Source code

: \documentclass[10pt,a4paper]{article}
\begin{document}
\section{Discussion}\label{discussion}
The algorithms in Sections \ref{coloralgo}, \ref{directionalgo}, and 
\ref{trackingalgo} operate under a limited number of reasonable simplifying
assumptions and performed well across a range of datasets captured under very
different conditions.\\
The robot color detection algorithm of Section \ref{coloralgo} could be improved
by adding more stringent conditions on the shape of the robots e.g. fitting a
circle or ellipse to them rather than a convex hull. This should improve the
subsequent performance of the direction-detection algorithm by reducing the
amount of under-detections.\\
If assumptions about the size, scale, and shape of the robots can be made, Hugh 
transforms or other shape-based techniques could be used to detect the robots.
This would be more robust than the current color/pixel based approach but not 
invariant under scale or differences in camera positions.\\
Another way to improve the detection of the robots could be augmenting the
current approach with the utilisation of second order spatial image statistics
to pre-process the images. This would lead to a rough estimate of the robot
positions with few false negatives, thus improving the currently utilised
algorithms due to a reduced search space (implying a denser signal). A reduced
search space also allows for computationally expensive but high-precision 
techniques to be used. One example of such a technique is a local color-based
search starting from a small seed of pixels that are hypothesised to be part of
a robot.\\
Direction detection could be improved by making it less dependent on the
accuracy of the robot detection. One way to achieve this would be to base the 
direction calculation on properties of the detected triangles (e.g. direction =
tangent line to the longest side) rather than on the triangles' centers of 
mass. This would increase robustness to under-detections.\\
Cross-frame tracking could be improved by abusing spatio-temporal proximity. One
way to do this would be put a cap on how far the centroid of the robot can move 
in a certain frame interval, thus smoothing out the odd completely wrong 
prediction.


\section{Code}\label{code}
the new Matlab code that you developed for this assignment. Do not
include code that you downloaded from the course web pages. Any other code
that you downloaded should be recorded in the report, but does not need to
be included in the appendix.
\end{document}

—————

# Exercise
Output, unchanged, the lines of the listing above from the first one through the one holding "invariant under scale". Leave out every line after it.

# Your response
Source code

: \documentclass[10pt,a4paper]{article}
\begin{document}
\section{Discussion}\label{discussion}
The algorithms in Sections \ref{coloralgo}, \ref{directionalgo}, and 
\ref{trackingalgo} operate under a limited number of reasonable simplifying
assumptions and performed well across a range of datasets captured under very
different conditions.\\
The robot color detection algorithm of Section \ref{coloralgo} could be improved
by adding more stringent conditions on the shape of the robots e.g. fitting a
circle or ellipse to them rather than a convex hull. This should improve the
subsequent performance of the direction-detection algorithm by reducing the
amount of under-detections.\\
If assumptions about the size, scale, and shape of the robots can be made, Hugh 
transforms or other shape-based techniques could be used to detect the robots.
This would be more robust than the current color/pixel based approach but not 
invariant under scale or differences in camera positions.\\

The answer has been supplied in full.